— Что с ним опять?
Отец вытягивал шею, стиснутую высоким крахмальным воротничком с отогнутыми уголками, и, мысленно став навытяжку, настораживался: а не страдает ли тут престиж государственной власти? Топорщась, стояла навытяжку его крахмальная манишка.
— Он, видно, тренируется, — отвечала мама.
— От него в доме одно беспокойство, — говорил отец и снова принимался за еду, с трудом ворочая шеей в высоком воротничке. — Дело тут, конечно, совсем не в плавании! Держу пари. Меня не проведешь. Говорите что угодно.
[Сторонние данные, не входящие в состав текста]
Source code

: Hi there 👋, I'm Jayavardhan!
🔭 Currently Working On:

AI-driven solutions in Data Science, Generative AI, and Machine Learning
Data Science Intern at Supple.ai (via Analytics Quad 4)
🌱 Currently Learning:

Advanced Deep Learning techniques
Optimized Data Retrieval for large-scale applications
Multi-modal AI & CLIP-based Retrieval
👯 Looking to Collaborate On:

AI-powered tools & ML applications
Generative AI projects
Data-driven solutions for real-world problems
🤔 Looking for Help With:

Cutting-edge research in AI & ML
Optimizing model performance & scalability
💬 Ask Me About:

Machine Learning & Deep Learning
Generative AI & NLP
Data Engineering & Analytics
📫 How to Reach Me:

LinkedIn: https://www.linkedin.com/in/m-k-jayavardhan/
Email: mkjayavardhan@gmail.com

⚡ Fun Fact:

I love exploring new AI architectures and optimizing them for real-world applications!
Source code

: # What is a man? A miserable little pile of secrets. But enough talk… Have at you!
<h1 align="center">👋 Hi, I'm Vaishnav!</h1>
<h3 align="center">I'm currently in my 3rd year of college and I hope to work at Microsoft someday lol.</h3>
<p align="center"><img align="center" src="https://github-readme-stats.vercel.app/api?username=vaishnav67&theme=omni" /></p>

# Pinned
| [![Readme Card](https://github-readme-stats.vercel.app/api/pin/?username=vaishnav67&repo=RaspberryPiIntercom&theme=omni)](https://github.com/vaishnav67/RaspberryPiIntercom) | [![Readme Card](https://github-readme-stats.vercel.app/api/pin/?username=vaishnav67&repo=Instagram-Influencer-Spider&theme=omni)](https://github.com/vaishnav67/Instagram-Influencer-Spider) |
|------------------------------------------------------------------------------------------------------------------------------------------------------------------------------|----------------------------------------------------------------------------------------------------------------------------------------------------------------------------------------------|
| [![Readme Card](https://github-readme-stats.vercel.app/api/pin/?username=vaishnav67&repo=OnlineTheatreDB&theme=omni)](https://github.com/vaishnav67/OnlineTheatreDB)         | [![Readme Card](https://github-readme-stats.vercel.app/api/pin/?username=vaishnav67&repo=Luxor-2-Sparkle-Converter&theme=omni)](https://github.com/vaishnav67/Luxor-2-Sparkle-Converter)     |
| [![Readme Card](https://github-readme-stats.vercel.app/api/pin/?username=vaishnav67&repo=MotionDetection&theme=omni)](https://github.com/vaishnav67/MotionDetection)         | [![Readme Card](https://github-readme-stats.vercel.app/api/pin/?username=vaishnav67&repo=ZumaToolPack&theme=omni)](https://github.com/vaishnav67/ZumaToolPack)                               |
Иногда летним вечером мы, составив велосипеды, усаживались в Унгерербаде за длинные деревянные столы выпить молока и закусить, и до меня вместе с звуками гармони доносилось дуновение той жизни, которую я давно забросил и забыл. В этом дуновении печально и настойчиво звучал и бабушкин вопрос: «Доколе?» Я уже проплыл свою дистанцию, на этой дистанции все финиши пройдены, а в самой дистанции никакого смысла нет, — что же дальше?! В один из таких вечеров я обнаружил, что с меня довольно: я внимательно оглядел своих коллег. Меня с ними ничто больше не связывало. «Что за убогая компания!» — выругался я презрительно, и только мысль «что дальше?» еще удерживала меня. Но я уже прикидывал, под каким предлогом покончить с плаванием и выйти из «Мюнхенского ферейна». Господин Штеге, этот сверхидиот, строящий из себя в ферейне Бисмарка, и господин Штерн, покрикивающий на нас и дрессирующий нас по своему дурацкому хронометру, услышали бы от меня сейчас немало неприятных вещей. И этому расфуфыренному шуту, принцу Альфонсу, хотелось мне выложить все, что я думаю, «сказать ему пару теплых слов» насчет его фальшивой улыбочки. Разве все это не скоты и пройдохи?! Кто же втянул меня в это плавание? Удружил я себе, нечего сказать! Безумие, да и только!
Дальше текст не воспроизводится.